— Prompt —
Find each line below containing the word "higher" and copy it.

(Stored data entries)
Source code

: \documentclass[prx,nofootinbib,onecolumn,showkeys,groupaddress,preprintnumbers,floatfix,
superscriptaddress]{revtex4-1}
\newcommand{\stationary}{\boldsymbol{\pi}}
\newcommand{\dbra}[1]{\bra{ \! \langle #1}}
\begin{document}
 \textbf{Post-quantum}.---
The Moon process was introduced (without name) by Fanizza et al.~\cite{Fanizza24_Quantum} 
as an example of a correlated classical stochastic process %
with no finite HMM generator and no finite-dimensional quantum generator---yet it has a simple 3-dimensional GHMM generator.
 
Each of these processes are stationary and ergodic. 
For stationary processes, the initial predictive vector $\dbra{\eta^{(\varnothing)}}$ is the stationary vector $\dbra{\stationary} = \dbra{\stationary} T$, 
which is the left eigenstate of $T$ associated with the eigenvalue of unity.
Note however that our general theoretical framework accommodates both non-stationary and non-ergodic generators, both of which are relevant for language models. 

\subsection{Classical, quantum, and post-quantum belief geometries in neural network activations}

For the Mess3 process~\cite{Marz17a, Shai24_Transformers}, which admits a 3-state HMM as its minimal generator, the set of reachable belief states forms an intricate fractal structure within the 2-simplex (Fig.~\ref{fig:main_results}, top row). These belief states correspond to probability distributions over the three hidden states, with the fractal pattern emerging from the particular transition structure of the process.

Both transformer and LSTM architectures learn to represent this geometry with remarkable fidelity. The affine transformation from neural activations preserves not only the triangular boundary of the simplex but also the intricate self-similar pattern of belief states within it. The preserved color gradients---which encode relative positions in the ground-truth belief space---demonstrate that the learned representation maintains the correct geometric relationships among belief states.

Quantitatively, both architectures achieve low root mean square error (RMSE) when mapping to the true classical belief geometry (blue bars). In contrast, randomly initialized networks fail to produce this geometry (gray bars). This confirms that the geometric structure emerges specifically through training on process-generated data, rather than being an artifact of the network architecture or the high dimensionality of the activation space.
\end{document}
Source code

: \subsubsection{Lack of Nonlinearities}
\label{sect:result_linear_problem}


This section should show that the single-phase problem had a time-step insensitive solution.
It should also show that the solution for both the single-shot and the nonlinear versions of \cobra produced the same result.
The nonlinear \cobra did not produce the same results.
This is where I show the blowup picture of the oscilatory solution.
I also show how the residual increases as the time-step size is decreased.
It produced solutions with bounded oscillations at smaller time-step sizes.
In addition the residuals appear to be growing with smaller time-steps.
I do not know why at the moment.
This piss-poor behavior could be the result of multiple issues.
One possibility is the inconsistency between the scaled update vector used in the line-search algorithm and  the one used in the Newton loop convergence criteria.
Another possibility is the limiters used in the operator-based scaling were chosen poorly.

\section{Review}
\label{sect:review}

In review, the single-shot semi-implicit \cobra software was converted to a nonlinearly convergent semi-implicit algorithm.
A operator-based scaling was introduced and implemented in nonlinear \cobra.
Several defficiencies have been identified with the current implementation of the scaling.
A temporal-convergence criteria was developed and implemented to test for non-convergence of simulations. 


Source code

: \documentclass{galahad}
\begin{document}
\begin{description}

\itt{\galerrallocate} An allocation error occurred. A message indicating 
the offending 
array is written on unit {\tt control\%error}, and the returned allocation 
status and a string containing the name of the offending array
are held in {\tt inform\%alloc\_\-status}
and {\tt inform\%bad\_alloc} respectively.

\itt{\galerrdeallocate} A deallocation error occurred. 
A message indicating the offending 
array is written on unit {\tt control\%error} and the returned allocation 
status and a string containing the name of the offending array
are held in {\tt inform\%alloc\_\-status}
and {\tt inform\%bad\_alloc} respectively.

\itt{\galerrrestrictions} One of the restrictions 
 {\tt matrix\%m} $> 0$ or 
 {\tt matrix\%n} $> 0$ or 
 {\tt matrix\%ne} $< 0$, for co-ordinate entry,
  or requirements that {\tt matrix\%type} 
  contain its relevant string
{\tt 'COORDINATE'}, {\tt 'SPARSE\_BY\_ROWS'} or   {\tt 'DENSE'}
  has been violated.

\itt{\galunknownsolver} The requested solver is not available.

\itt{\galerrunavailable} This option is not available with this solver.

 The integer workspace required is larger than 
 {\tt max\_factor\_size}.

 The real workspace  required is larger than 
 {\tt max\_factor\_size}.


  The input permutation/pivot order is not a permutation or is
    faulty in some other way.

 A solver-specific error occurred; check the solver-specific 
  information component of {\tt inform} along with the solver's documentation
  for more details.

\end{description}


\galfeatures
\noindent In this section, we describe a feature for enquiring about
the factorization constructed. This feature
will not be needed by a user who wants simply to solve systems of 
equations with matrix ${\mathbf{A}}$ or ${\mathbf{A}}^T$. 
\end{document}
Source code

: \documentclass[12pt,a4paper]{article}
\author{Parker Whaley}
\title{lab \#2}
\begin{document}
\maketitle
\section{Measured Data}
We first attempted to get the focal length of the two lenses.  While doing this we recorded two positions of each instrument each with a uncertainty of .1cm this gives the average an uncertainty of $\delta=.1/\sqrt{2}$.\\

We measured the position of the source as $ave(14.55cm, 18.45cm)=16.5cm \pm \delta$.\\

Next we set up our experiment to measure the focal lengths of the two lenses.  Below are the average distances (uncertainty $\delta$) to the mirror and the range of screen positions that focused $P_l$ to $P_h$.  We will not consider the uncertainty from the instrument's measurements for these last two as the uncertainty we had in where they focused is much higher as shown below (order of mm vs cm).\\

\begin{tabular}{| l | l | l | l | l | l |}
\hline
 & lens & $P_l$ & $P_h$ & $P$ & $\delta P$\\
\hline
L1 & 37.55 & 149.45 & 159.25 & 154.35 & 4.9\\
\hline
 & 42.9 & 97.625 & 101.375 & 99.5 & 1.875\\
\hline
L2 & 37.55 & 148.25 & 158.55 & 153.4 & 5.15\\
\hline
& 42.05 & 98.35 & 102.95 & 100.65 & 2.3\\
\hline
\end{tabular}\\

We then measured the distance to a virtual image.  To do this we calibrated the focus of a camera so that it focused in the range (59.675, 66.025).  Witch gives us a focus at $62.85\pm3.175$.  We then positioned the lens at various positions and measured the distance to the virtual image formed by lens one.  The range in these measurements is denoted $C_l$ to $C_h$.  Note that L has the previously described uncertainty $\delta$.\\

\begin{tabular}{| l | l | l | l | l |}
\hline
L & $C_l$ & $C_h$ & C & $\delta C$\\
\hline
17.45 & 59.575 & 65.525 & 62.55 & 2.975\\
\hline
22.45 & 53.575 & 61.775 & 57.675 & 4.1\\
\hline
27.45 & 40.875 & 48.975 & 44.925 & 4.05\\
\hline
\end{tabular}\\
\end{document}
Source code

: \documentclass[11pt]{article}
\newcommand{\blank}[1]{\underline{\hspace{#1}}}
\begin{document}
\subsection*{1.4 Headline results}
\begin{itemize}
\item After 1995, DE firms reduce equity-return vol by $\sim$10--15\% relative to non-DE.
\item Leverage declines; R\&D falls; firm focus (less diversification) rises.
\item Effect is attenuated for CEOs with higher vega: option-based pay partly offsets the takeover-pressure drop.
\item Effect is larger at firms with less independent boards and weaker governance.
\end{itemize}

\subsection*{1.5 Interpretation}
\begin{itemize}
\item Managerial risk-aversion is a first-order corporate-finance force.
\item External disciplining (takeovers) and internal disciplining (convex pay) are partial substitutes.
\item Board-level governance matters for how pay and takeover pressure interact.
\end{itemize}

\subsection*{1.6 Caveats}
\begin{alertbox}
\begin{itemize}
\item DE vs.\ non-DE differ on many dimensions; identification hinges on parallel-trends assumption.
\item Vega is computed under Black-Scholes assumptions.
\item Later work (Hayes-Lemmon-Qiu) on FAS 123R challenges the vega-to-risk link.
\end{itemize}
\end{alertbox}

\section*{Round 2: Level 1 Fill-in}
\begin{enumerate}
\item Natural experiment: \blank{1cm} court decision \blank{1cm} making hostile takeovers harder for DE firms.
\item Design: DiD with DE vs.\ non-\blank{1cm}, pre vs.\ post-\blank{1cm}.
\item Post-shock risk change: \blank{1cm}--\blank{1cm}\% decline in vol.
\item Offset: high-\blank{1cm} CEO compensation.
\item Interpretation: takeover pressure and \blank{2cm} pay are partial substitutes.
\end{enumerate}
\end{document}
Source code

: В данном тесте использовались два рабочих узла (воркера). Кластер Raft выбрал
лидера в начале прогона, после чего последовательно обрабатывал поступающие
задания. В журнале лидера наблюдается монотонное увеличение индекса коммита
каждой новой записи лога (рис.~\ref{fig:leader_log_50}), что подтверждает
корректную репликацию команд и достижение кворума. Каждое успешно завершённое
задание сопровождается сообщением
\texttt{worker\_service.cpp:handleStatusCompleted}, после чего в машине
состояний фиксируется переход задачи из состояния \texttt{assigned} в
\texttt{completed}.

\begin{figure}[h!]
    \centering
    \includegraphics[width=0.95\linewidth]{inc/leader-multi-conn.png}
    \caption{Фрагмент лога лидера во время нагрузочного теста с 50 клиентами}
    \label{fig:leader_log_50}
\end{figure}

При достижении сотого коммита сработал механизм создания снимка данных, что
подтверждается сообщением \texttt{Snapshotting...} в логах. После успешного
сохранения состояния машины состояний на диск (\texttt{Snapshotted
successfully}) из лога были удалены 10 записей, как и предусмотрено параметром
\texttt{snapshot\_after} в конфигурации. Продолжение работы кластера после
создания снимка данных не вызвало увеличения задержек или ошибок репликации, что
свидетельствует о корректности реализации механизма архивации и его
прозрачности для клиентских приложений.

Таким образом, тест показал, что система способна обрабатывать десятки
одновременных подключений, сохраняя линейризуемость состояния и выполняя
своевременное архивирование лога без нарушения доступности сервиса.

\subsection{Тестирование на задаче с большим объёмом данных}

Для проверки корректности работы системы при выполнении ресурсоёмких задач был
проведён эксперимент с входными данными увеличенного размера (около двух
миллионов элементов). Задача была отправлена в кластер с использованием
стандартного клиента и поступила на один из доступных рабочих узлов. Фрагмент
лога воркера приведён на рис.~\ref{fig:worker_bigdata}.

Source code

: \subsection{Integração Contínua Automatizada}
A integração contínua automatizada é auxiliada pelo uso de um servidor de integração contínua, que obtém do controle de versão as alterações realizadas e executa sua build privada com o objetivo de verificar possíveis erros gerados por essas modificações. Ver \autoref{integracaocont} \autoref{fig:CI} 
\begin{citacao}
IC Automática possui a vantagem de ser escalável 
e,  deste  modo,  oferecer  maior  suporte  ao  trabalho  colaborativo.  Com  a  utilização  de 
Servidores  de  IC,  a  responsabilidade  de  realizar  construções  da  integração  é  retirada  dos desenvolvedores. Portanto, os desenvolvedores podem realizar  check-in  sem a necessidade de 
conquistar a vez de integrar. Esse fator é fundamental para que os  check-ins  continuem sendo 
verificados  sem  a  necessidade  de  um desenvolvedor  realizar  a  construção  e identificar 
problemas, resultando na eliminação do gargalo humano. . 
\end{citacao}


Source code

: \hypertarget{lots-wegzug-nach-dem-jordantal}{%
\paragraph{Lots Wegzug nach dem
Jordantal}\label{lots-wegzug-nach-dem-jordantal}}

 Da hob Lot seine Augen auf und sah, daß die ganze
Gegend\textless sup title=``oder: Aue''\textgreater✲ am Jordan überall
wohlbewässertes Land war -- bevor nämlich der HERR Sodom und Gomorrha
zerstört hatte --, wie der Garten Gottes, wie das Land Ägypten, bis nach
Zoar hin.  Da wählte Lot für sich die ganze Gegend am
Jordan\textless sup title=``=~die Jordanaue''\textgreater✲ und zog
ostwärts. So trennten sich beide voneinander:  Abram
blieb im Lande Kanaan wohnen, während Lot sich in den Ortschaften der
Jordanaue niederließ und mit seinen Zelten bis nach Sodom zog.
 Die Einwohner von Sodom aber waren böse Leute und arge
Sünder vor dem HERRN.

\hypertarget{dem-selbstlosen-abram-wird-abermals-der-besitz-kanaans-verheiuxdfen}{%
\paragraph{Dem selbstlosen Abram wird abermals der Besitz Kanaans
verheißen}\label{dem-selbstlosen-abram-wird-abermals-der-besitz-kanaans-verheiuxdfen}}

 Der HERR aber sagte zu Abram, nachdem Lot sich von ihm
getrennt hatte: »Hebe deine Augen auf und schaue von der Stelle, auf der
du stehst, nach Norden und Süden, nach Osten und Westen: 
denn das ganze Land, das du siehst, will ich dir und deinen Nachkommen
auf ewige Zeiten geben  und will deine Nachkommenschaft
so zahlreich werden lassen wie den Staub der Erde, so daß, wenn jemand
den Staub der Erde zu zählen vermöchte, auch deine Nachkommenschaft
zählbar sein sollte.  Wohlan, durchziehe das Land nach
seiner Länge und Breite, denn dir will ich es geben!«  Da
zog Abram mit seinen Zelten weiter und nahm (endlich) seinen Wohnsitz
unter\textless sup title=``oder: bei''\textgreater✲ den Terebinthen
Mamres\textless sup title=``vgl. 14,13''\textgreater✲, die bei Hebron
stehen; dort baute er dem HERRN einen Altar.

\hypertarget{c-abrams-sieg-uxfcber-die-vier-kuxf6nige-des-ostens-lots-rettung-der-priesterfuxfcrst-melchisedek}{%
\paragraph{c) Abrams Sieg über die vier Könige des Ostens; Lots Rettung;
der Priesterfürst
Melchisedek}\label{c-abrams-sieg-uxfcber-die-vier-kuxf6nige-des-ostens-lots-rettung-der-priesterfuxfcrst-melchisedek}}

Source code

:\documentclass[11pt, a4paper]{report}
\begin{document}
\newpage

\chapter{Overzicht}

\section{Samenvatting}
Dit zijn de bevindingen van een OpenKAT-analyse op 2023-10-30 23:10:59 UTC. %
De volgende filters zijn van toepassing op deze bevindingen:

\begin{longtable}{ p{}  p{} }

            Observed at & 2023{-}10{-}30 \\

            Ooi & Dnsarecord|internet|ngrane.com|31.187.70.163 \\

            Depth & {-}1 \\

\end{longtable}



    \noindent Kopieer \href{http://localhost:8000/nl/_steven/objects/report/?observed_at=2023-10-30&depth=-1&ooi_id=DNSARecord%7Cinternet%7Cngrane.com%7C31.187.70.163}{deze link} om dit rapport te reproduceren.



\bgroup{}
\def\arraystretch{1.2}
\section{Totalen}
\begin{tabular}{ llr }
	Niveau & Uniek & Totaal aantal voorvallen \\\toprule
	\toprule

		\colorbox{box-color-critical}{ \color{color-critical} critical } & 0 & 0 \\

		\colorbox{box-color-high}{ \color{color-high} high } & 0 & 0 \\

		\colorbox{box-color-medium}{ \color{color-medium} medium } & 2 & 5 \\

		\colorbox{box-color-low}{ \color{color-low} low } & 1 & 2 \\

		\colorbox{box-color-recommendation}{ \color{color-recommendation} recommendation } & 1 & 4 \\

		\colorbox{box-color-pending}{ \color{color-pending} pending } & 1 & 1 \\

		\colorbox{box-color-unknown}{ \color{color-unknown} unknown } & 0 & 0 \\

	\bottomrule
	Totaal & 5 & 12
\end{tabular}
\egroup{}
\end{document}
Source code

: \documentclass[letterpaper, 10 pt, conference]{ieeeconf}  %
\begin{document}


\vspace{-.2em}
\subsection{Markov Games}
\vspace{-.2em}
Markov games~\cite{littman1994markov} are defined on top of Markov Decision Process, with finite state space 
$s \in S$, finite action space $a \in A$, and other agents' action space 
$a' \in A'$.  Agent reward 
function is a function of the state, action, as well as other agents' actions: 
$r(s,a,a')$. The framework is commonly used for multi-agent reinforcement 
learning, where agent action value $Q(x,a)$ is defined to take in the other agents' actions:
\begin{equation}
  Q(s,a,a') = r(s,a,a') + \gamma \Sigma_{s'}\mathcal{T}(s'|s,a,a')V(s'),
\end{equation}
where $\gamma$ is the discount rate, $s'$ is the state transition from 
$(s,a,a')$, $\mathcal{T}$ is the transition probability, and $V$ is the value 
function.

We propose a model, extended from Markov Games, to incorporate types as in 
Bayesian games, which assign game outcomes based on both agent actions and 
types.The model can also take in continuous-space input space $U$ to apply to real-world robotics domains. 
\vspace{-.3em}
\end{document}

— Output for this exercise —
Next we set up our experiment to measure the focal lengths of the two lenses.  Below are the average distances (uncertainty $\delta$) to the mirror and the range of screen positions that focused $P_l$ to $P_h$.  We will not consider the uncertainty from the instrument's measurements for these last two as the uncertainty we had in where they focused is much higher as shown below (order of mm vs cm).\\
\item Effect is attenuated for CEOs with higher vega: option-based pay partly offsets the takeover-pressure drop.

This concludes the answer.